Malaysia is angling itself to enter the nanotech leagues, where its applications encompass construction, food, and healthcare industries, just to name a few. An army of acronyms is toiling away at making this transformation a reality. The versatile material graphene is an important part of this push, with its myriad applications range from lithium-ion battery anodes and ultracapacitors, conductive inks, additives for specialist rubber and plastic and nanofluids. Nanotechnology involves the manipulation of materials at the molecular level to achieve breakthroughs that can transform and improve daily life, including smartphones and life-saving medical devices.
The National Plan
In 2011, Malaysia’s National Innovation Council (NIC) identified the need for the commercialization of nanotechnology. The agency tasked with this, NanoMalaysia Berhad, was established that same year under the Ministry of Science, Technology and Innovation (MOSTI) as a business entity entrusted with nanotechnology commercialization activities. Its mandate was to facilitate related investment in the industrialization and development of the requisite skilled local workforce. Reflecting a broader agenda of pressing issues, MOSTI today operates in a new incarnation as the Ministry of Energy, Science, Technology, Environment and Climate Change (MESTECC).
Today, the National Innovation Council (NIC) declares that nano technology may be the cure for the “rapid depletion of traditional energy sources [also meeting] the general sustainability criteria through increased energy efficiency and savings.” The council looks to nanotechnology as a growth engine for the country’s new economic model (NEM). Malaysia has also been a customer of imported nanoscience, notably from Iran, which ranks 21st global in the number of nanotechnology patents. After Iran comes Luxembourg, Denmark, Turkey, and Austria.
Malaysia has since adopted commercial schemes such as the National Graphene Action Plan 2020 (NGAP), which is geared toward high value-added manufacturing enabled by nanomaterials. Launched in 2014, NGAP 2020 aims to ensure the country’s place in related downstream applications. The official forecast predicts that by 2020 9,000 nanotech-related jobs will have been created with an MYR20 billion (USD4.8 billion) contribution to gross national income.
Flagging the Cause
The Malaysia Nanotechnology Association (MNA) showcases local potential in the field, drafting commercially interesting strategies and shepherding R&D in nanoscience, while building links with likely national and international collaborators. Most recently, Graphene Malaysia 2018, held in the capital of Kuala Lumpur from in October 2018, was the flagship trade show for the graphene-enhanced industry. The exhibition hosted over 200 international participants, including industry stalwarts, SMEs, and start-up innovators.
A Nano Brick in the Wall
Industry research indicates that nano-coatings will achieve a global market size of USD12 billion by 2025, almost three times the 2018 figure. The increase is thanks to a high compounded annual growth rate (CAGR) of 13.9%. Tevo Creations, based in Penang, is making it big at the molecular level. While its nano-coatings have consumer uses for furniture and various materials from fabric to glasses frames, the notable orientation is the burgeoning construction and infrastructure market. That market in Asia Pacific is set to see brisk 7-8% annual growth over the coming decade, scaling to USD5.3 trillion by 2025. This is roughly 60% of global total.

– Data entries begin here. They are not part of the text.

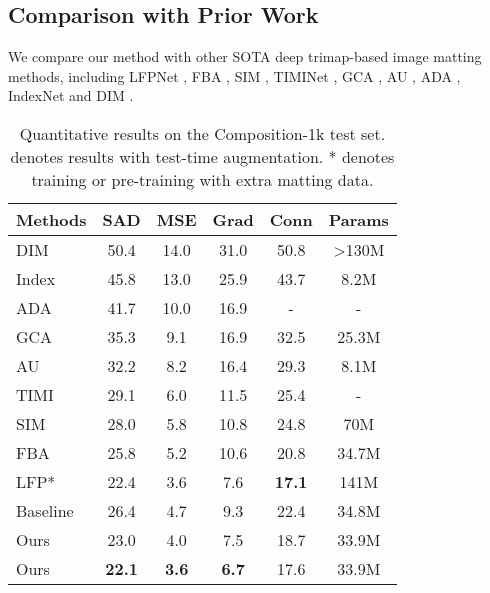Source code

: \documentclass[10pt,twocolumn,letterpaper]{article}
\begin{document}
\subsection{Comparison with Prior Work}
We  compare our method with other SOTA deep trimap-based image matting methods, including LFPNet \cite{lfpnet}, FBA \cite{fba}, SIM \cite{sim}, TIMINet \cite{timinet}, GCA \cite{gca}, AU \cite{a2u}, ADA \cite{adamatting}, IndexNet \cite{indexnet} and DIM \cite{deepmatting}. 
\begin{table}[h]
    \begin{center}
     \caption{Quantitative results on the Composition-1k test set.  denotes results with test-time augmentation. * denotes training or pre-training with extra matting data.}
    \begin{tabular}{l|cccc|c}
        \hline
        Methods & SAD & MSE  & Grad & Conn & Params \\
        \hline
        
       
        DIM\cite{deepmatting}                & 50.4 & 14.0 & 31.0 & 50.8 &\textgreater 130M\\
        Index\cite{indexnet}           & 45.8 & 13.0 & 25.9 & 43.7&8.2M \\
        ADA \cite{adamatting}        &41.7& 10.0&16.9&-&-\\
        GCA \cite{gca}        & 35.3 & 9.1 & 16.9 & 32.5 &25.3M \\
        AU \cite{a2u}     & 32.2 & 8.2 & 16.4 & 29.3 &8.1M \\
        TIMI \cite{timinet}    & 29.1 & 6.0 & 11.5 & 25.4 & -\\
        SIM \cite{sim}        & 28.0 & 5.8 & 10.8 & 24.8 &  70M\\
        FBA \cite{fba}        & 25.8 & 5.2 & 10.6 & 20.8 & 34.7M\\
        LFP*\cite{lfpnet}  & 22.4 & 3.6 & 7.6 & \textbf{17.1} & 141M\\
        \hline
        Baseline & 26.4 & 4.7 & 9.3 & 22.4& 34.8M \\
        Ours & 23.0 & 4.0 & 7.5 & 18.7& 33.9M \\
        Ours  & \textbf{22.1} & \textbf{3.6} & \textbf{6.7} & 17.6 &33.9M\\
        \hline
    \end{tabular}
    \label{tab:comp1k}
    \end{center}
\end{table}
\end{document}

Nanotechnology is just one important part of Malaysia’s overall high-tech ambitions. Initially a vocal opponent of China’s Belt and Road initiative, the country is now on a five-year plan to construct a USD1-billion AI park with the help of SenseTime, a Chinese AI unicorn. As part of the deal, the local agent will be the Malaysian firm G3 Global. The relationship with China represents a potential jumpstart for the emergence of local innovation in Malaysia.